Preparation of surface-modified, micrometer-sized carboxymethyl chitosan drug-loaded microspheres

Drug-loaded microspheres have attracted much attention in embolization therapy for liver cancer in recent years. Carboxymethyl chitosan has obvious advantages for biomedical applications because of its exceptional biocompatibility and biodegradability. In this study, surface-modified carboxymethyl chitosan microspheres were prepared by the crosslinking reactions of carboxymethyl chitosan in a reverse suspension system with poly(ethylene glycol diglycidyl ether) (PEGDE) as the crosslinking agent; this was followed by the grafting polymerization of 2-acrylamido-2-methyl propane sulfonic acid on the surface of the microspheres. The microspheres showed regular spherical shapes with size distributions ranging from 300 to 600m. Ion-exchange groups (COOH, SO3H) were introduced into the microspheres; these groups could load doxorubicin with a loading rate as high as 34.6% in 24h. This was an increase of 49.8% compared to that of the pure carboxymethyl chitosan microspheres.

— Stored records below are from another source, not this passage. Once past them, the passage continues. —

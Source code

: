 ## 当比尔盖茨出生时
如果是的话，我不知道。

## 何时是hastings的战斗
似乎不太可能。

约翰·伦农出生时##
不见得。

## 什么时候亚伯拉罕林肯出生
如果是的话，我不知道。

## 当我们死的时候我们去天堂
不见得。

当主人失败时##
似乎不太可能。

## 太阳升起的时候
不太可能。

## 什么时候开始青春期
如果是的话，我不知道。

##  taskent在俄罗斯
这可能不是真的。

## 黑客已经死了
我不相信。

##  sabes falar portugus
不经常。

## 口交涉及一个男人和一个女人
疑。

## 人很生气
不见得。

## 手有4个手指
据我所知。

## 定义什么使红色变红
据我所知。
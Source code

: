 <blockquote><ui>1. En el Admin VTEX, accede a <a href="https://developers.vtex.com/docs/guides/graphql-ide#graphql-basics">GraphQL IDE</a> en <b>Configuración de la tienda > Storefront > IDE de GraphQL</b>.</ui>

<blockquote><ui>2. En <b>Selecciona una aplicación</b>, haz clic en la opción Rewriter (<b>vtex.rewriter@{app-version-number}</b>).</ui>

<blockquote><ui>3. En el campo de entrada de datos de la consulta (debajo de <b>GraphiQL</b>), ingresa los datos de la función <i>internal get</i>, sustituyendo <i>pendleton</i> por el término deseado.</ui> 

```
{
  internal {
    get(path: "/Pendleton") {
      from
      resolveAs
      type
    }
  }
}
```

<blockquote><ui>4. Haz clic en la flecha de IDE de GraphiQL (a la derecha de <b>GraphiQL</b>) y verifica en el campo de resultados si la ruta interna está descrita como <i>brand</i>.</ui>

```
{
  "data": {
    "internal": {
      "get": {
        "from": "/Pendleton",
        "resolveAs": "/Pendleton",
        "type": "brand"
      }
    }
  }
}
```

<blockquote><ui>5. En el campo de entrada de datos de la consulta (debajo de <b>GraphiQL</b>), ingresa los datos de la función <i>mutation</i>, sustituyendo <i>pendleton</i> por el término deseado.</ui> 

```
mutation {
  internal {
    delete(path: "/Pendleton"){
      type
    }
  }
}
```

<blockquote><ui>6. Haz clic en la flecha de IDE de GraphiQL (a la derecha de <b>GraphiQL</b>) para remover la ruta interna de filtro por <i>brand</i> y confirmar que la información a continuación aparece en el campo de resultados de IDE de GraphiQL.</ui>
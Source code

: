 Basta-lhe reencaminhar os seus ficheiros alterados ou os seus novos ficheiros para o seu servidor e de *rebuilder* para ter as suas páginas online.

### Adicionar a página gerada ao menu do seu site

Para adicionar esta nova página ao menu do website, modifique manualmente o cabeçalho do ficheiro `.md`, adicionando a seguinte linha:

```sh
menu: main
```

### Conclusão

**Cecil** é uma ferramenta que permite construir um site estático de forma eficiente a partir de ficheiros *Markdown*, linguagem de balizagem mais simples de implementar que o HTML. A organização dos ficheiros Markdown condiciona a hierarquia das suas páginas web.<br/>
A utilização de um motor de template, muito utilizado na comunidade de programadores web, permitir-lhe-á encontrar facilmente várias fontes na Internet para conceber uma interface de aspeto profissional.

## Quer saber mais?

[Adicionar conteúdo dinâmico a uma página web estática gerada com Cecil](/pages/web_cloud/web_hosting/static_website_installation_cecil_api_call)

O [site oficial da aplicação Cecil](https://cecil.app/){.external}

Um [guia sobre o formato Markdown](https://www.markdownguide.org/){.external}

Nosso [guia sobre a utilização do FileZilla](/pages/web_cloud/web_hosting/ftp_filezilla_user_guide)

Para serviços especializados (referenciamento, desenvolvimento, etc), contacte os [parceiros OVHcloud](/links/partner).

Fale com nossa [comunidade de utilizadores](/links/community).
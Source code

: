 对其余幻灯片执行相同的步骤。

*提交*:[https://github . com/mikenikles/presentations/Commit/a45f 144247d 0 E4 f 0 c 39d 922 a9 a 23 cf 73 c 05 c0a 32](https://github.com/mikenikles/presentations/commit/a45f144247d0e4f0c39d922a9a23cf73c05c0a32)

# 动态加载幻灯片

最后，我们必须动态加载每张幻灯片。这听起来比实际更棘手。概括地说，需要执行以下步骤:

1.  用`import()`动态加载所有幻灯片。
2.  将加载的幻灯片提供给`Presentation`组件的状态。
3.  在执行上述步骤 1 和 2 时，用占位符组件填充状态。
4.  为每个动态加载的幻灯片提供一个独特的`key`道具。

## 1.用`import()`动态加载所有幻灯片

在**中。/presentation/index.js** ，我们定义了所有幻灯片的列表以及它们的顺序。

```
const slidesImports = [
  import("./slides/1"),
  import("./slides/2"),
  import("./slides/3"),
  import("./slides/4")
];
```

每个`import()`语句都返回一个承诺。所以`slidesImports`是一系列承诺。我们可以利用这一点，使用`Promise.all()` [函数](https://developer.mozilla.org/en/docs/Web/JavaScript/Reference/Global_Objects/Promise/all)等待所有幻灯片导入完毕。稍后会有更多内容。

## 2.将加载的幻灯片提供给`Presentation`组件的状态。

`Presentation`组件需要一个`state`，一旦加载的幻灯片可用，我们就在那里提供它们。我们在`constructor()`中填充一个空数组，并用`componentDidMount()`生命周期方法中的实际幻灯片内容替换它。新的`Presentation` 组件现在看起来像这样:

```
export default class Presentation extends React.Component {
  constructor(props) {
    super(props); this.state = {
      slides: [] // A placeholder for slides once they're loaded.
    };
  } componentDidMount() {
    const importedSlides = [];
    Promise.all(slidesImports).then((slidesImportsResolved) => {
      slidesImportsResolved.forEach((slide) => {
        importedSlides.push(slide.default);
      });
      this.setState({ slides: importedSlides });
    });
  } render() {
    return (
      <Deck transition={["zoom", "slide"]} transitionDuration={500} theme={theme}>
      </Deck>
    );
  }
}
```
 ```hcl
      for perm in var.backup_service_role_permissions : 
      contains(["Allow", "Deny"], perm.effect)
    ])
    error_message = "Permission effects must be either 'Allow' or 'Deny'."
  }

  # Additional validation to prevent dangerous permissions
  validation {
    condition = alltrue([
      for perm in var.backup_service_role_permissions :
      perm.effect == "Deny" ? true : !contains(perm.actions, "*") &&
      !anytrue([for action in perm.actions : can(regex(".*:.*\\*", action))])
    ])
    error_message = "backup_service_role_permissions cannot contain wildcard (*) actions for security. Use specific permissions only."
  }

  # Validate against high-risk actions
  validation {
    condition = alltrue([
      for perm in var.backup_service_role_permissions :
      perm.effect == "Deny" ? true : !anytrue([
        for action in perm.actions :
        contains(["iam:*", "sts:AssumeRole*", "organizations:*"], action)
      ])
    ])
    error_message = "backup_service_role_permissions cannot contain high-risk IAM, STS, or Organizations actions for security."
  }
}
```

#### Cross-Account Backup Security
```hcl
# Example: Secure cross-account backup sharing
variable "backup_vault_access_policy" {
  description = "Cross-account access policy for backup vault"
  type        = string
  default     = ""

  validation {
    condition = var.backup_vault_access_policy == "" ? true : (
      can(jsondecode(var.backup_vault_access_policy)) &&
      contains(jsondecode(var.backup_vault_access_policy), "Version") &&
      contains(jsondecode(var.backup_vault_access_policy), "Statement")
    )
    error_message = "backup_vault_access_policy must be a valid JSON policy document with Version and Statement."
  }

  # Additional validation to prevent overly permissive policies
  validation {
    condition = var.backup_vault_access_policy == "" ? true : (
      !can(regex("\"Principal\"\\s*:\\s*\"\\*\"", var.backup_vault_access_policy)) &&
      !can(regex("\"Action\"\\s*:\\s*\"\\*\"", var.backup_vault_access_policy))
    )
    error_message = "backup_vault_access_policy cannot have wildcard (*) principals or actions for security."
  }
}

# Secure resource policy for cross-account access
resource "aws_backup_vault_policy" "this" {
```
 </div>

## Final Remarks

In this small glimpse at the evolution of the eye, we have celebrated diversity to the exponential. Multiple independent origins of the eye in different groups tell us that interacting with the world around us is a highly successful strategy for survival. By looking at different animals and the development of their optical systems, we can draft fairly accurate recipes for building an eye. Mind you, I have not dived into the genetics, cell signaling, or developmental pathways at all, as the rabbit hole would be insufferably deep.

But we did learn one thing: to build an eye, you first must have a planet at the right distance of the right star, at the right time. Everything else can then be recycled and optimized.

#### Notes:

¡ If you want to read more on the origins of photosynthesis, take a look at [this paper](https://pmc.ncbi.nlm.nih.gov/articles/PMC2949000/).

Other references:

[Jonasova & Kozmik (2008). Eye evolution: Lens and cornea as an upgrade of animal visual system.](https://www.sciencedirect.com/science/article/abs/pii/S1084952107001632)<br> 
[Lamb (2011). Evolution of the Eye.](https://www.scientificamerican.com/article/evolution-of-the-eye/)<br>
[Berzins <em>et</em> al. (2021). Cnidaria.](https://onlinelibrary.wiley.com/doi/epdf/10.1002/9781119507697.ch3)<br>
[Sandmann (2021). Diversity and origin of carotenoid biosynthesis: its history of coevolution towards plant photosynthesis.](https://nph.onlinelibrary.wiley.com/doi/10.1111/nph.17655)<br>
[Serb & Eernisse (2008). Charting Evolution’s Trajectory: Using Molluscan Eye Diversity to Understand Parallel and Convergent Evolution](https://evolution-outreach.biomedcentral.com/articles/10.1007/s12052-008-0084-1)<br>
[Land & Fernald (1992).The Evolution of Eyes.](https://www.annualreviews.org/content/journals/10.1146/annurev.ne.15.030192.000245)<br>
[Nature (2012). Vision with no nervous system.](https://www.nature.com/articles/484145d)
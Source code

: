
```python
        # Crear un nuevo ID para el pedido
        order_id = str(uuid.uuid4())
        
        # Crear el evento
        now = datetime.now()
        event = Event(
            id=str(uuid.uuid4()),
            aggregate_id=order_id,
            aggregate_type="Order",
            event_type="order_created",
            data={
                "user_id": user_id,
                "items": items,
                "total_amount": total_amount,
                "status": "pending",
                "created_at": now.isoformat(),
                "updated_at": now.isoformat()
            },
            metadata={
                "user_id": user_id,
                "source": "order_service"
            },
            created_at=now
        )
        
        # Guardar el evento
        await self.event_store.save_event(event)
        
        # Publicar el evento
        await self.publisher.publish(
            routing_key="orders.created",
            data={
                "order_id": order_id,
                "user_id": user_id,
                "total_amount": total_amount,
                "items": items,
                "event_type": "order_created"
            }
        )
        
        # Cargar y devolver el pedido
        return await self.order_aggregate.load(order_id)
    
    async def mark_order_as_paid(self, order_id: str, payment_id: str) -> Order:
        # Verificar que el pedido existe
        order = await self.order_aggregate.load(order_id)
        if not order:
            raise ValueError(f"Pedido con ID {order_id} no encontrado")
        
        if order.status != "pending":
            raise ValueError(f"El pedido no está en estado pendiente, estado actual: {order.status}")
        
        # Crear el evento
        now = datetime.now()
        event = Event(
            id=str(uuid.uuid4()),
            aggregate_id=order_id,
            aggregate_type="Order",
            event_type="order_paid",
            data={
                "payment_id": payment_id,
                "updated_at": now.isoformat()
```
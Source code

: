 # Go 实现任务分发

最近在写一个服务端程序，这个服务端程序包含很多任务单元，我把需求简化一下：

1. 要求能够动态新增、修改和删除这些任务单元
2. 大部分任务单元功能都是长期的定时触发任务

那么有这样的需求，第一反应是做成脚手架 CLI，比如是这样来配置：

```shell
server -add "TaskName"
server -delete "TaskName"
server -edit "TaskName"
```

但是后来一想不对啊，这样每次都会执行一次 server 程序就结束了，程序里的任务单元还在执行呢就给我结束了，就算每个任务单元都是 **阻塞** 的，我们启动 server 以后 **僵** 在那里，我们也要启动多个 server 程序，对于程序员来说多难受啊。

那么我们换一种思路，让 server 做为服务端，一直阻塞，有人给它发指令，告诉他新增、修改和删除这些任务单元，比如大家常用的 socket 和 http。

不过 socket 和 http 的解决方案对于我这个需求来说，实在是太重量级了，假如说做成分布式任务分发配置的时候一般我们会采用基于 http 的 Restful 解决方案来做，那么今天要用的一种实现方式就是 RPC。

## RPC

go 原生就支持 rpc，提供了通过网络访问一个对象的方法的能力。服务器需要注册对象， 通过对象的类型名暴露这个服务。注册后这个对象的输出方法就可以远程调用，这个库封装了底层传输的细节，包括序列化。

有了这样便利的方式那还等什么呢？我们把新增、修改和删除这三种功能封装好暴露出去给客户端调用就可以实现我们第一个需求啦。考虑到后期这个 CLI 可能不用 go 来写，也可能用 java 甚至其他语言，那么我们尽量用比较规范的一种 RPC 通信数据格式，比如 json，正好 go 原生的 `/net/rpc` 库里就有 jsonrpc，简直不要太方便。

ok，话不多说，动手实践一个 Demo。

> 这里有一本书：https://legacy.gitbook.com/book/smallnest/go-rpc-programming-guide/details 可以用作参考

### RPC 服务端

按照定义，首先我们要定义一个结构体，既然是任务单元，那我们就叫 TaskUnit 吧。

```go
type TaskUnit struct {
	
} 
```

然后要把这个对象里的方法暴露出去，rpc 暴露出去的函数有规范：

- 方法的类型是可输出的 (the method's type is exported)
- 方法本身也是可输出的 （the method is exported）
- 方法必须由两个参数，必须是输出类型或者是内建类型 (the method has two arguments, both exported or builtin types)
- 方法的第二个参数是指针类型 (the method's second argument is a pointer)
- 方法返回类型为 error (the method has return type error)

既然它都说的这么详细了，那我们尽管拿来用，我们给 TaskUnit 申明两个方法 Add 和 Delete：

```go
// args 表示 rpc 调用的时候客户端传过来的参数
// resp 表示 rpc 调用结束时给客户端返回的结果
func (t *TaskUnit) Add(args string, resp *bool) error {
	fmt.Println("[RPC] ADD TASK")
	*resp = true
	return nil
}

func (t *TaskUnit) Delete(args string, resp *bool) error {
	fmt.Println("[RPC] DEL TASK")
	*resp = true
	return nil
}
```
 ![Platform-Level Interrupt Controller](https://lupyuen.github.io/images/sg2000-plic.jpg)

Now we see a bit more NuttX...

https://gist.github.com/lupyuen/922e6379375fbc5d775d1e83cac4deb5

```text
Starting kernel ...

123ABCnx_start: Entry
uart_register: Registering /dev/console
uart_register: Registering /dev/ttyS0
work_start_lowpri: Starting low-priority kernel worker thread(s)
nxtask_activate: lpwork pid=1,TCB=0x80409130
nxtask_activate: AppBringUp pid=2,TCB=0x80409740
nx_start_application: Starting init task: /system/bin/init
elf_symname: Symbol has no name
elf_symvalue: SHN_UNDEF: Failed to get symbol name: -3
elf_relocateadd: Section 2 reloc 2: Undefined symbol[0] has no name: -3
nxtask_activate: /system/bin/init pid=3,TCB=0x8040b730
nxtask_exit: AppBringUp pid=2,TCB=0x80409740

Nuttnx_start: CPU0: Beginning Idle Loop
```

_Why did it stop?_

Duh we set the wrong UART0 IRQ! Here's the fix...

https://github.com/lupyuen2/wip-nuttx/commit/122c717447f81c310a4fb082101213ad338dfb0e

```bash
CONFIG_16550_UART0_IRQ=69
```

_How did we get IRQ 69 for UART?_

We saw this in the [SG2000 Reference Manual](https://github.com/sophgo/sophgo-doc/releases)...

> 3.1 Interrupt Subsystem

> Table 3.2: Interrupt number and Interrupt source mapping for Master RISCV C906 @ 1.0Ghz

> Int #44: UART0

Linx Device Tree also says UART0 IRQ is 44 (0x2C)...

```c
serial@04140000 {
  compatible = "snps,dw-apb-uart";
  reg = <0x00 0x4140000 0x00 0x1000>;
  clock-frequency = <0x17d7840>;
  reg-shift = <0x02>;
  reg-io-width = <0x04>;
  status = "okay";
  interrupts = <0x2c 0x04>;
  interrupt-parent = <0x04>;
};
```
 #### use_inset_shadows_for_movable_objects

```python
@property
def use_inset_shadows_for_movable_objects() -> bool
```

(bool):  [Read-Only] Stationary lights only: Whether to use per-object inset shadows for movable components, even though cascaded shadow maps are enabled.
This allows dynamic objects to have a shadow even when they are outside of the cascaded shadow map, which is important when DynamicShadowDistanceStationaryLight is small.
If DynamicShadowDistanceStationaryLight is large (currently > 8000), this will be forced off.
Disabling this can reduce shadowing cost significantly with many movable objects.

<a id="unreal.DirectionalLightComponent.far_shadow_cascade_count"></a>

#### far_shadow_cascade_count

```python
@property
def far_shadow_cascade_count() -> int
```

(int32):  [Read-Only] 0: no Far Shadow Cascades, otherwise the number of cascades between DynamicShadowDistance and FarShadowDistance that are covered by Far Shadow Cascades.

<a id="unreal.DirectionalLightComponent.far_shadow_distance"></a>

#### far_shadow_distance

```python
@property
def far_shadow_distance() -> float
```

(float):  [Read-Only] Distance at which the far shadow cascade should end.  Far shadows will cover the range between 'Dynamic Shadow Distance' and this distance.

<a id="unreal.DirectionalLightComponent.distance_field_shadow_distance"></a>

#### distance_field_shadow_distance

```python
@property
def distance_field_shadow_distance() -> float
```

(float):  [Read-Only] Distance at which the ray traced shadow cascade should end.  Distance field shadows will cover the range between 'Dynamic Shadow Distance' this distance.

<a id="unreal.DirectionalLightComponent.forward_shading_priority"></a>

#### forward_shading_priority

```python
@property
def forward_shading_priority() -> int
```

Additionally, the microspheres possessed large network structures because macromolecular PEGDE was used as the crosslinking agent. The drug-release profile showed that the surface-modified microspheres displayed a sustained-release manner compared with the nonmodified microspheres in phosphate-buffered saline. These microspheres have promising applications as drug-loaded arterial embolization agents for the interventional treatment of tumors. (c) 2017 Wiley Periodicals, Inc. J. Appl. Polym. Sci. 2018, 135, 45731.